## Your instructions
For each line of the data below that contains "weight", return that line.

------------------------------------

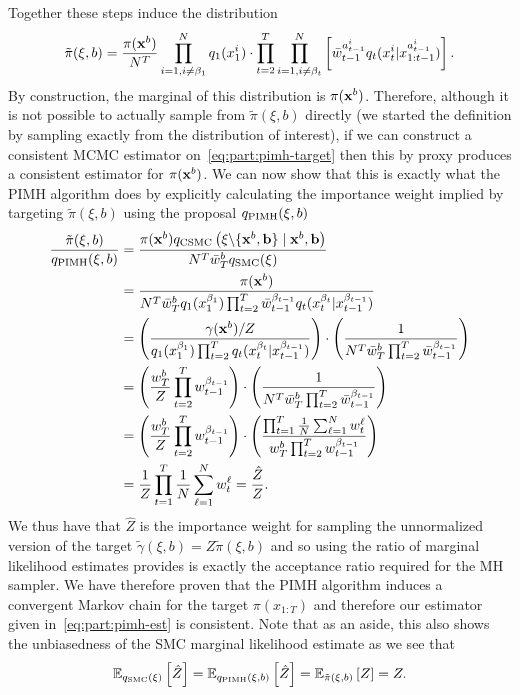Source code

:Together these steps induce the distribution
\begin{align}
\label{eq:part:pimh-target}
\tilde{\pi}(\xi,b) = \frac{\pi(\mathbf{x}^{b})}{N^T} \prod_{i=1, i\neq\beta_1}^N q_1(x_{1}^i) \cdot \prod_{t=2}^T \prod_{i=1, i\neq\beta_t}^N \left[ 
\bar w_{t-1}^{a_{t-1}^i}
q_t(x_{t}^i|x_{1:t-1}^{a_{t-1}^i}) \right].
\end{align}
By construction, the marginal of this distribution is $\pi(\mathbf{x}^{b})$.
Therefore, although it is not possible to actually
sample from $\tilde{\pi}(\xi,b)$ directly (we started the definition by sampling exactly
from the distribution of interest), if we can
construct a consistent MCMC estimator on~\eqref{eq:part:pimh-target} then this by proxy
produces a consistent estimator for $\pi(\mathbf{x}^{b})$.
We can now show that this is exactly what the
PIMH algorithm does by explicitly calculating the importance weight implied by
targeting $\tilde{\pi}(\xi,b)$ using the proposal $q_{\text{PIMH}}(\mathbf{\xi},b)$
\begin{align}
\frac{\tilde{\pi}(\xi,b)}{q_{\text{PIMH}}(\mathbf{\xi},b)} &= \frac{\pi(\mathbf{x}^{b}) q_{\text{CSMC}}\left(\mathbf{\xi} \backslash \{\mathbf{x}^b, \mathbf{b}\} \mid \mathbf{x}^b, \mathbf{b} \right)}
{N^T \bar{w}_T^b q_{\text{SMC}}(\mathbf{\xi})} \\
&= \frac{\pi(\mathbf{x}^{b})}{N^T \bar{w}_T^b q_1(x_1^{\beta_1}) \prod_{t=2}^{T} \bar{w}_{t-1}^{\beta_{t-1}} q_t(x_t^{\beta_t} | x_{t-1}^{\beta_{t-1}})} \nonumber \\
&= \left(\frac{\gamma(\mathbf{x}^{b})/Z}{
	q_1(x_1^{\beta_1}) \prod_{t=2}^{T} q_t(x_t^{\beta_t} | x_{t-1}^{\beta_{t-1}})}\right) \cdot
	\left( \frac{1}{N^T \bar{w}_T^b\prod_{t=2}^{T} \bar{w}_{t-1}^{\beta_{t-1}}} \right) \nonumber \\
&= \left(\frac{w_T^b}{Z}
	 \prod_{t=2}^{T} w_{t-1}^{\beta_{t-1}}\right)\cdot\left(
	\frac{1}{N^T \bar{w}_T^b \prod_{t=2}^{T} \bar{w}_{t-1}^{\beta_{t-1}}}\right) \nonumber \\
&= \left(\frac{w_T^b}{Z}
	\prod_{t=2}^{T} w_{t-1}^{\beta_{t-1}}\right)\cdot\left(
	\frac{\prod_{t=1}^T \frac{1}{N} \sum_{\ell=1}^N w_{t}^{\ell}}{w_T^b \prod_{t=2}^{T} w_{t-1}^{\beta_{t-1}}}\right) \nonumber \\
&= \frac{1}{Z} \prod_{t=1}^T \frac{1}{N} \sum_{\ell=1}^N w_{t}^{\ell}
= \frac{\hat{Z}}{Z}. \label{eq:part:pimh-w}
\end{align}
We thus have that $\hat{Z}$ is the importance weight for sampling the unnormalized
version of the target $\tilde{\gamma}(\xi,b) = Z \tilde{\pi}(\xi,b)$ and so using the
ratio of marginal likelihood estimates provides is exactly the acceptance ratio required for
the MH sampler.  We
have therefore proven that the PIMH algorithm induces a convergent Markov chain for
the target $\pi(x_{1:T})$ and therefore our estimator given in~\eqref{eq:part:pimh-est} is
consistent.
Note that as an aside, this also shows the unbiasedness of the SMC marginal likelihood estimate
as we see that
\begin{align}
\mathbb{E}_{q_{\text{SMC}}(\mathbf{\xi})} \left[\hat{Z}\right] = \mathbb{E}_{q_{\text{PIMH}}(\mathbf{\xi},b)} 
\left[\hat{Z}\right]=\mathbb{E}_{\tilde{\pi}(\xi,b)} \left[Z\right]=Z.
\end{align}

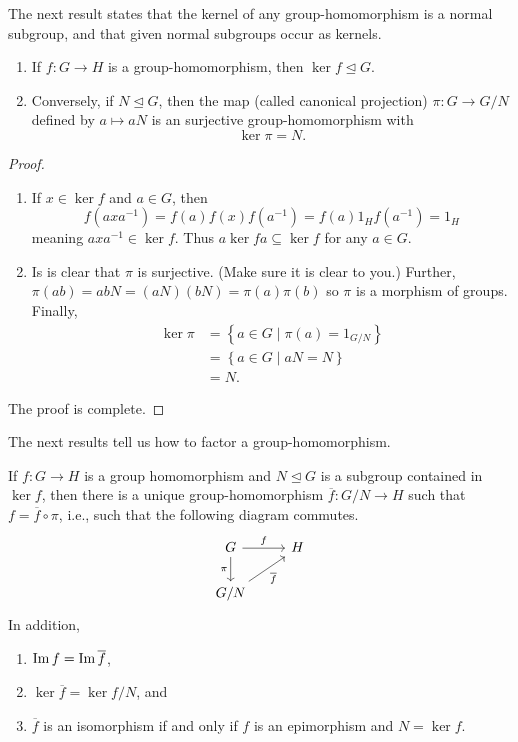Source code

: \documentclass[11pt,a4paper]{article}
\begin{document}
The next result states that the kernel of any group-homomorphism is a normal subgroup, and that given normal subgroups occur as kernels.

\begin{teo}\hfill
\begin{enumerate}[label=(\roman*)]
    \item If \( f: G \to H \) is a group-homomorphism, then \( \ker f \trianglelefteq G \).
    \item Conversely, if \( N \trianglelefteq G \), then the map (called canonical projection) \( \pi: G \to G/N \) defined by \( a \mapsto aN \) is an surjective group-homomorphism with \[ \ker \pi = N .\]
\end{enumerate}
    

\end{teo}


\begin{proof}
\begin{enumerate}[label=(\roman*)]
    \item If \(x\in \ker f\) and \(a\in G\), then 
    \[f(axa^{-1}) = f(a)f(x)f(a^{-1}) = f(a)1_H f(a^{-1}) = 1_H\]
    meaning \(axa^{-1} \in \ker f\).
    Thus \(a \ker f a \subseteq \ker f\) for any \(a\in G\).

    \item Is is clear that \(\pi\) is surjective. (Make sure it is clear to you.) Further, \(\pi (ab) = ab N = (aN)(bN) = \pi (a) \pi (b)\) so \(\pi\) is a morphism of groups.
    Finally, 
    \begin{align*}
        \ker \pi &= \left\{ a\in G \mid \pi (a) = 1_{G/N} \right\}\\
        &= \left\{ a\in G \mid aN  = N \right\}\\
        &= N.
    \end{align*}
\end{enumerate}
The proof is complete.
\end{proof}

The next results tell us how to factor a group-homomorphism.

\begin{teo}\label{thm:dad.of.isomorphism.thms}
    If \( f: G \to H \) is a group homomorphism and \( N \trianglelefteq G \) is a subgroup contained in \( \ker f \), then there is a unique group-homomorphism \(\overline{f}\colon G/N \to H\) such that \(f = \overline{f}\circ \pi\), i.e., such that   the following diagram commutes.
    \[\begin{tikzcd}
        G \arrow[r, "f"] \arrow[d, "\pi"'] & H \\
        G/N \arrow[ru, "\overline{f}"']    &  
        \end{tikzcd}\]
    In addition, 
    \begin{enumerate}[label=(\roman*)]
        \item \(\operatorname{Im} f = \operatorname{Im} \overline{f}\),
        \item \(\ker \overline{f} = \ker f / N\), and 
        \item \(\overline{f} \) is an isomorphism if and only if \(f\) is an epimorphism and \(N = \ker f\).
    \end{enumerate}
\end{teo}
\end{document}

------------------------------------

## Task output
PIMH algorithm does by explicitly calculating the importance weight implied by
We thus have that $\hat{Z}$ is the importance weight for sampling the unnormalized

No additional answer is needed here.